Which lines of the data below include the string "following"? Return each of them.

### The data ###

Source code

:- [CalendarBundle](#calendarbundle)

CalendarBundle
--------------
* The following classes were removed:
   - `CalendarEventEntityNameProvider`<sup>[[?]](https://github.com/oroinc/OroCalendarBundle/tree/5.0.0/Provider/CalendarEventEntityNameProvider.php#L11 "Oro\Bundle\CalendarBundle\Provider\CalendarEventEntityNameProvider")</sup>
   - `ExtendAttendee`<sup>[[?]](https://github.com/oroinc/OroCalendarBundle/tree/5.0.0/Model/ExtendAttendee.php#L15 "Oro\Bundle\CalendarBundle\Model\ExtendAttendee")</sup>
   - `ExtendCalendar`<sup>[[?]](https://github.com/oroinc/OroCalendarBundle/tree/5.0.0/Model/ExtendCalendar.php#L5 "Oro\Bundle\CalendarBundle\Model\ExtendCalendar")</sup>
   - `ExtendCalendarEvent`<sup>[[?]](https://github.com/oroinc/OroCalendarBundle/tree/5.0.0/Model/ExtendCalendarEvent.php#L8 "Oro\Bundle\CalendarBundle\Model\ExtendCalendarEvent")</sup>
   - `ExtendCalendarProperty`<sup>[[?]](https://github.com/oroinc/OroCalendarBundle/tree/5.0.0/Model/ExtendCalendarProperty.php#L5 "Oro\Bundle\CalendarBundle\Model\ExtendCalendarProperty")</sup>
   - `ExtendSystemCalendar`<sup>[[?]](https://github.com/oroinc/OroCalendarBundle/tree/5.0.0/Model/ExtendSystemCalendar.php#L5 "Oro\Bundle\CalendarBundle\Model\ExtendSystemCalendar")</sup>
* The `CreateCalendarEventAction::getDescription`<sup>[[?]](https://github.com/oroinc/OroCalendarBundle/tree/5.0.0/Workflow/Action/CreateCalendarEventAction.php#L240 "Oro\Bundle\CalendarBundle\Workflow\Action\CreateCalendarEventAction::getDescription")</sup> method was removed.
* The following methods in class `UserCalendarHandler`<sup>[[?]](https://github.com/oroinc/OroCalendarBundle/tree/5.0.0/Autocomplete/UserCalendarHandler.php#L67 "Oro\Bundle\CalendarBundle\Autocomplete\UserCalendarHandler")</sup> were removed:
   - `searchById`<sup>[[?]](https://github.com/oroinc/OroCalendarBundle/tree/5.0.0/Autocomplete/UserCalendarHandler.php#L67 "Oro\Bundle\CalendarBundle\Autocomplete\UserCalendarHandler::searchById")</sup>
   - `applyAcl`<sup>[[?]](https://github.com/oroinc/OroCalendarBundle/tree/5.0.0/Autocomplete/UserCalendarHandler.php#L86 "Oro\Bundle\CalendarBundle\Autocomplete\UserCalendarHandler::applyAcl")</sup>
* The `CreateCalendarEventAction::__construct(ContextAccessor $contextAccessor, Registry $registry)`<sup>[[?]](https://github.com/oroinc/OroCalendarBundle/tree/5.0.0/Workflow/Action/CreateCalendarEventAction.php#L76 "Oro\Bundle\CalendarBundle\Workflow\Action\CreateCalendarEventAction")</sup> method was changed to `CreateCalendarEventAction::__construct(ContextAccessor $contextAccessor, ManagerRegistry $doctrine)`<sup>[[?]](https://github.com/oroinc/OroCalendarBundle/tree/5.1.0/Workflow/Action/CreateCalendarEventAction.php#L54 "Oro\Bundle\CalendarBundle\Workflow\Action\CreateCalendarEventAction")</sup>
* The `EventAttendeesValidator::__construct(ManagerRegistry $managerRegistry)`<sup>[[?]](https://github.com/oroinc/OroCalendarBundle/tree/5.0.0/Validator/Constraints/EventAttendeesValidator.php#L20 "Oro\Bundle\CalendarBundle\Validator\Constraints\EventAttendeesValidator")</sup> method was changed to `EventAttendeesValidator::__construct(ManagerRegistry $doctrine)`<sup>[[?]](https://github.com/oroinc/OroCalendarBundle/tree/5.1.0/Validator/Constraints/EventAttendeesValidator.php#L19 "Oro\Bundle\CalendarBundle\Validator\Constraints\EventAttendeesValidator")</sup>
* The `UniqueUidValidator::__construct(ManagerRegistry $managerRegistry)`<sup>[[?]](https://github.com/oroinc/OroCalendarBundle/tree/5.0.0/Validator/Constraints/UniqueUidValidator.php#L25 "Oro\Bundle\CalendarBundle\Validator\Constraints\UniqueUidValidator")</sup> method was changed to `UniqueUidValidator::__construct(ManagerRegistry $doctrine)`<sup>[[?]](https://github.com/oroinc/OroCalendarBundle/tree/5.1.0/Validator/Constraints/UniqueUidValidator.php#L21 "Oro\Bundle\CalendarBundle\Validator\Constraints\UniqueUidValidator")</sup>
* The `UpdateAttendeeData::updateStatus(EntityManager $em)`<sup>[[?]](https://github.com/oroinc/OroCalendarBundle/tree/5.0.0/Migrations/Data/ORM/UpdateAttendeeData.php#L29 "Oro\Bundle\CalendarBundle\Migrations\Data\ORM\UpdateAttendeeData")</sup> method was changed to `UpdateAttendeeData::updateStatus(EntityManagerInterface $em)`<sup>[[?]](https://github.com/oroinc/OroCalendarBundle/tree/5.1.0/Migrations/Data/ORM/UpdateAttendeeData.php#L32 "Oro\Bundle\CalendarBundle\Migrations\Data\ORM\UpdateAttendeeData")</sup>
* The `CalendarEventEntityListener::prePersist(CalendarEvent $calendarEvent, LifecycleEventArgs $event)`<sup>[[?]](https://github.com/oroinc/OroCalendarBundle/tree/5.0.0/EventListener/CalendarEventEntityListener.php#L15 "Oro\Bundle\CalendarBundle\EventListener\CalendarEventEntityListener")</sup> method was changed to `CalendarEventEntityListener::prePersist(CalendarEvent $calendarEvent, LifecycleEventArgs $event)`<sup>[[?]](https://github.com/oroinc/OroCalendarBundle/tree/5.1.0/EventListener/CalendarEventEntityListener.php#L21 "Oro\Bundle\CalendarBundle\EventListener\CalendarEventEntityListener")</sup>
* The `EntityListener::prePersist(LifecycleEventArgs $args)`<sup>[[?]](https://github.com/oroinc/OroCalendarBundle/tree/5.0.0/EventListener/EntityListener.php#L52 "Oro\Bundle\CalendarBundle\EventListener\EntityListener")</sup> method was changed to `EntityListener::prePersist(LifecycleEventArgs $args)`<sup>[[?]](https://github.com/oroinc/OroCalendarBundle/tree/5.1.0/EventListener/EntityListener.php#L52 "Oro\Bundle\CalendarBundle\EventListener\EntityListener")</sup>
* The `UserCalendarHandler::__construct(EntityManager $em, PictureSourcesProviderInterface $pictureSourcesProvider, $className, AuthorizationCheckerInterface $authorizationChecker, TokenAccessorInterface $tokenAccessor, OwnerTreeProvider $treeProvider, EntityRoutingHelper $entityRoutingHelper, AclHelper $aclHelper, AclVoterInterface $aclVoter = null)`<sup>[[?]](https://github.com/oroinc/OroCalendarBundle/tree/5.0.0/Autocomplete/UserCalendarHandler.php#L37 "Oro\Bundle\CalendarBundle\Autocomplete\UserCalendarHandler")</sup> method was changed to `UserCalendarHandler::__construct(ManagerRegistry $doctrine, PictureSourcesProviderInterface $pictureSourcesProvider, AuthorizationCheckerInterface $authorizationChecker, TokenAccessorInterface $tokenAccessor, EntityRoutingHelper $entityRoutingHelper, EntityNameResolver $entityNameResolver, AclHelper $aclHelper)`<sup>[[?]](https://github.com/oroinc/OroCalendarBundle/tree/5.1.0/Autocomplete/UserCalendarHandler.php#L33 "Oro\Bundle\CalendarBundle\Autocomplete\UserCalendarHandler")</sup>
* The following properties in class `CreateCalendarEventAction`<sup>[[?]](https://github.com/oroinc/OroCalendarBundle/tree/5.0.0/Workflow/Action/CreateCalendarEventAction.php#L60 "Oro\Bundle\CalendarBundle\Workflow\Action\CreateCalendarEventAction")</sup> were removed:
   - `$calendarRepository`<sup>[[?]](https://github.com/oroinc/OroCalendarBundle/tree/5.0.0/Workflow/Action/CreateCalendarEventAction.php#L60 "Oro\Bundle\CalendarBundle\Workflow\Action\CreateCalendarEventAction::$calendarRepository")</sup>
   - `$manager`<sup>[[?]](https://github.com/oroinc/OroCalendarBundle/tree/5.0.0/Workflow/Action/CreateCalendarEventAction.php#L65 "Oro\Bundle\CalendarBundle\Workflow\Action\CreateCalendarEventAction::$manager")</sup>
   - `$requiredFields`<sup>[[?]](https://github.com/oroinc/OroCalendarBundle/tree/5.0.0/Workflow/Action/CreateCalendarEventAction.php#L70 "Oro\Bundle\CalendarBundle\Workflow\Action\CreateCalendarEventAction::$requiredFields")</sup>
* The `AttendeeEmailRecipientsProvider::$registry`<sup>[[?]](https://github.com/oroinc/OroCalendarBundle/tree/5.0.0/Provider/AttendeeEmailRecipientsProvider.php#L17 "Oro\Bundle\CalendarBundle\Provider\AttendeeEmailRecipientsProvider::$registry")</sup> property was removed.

###

#### Task solution
* The following classes were removed:
* The following methods in class `UserCalendarHandler`<sup>[[?]](https://github.com/oroinc/OroCalendarBundle/tree/5.0.0/Autocomplete/UserCalendarHandler.php#L67 "Oro\Bundle\CalendarBundle\Autocomplete\UserCalendarHandler")</sup> were removed:
* The following properties in class `CreateCalendarEventAction`<sup>[[?]](https://github.com/oroinc/OroCalendarBundle/tree/5.0.0/Workflow/Action/CreateCalendarEventAction.php#L60 "Oro\Bundle\CalendarBundle\Workflow\Action\CreateCalendarEventAction")</sup> were removed:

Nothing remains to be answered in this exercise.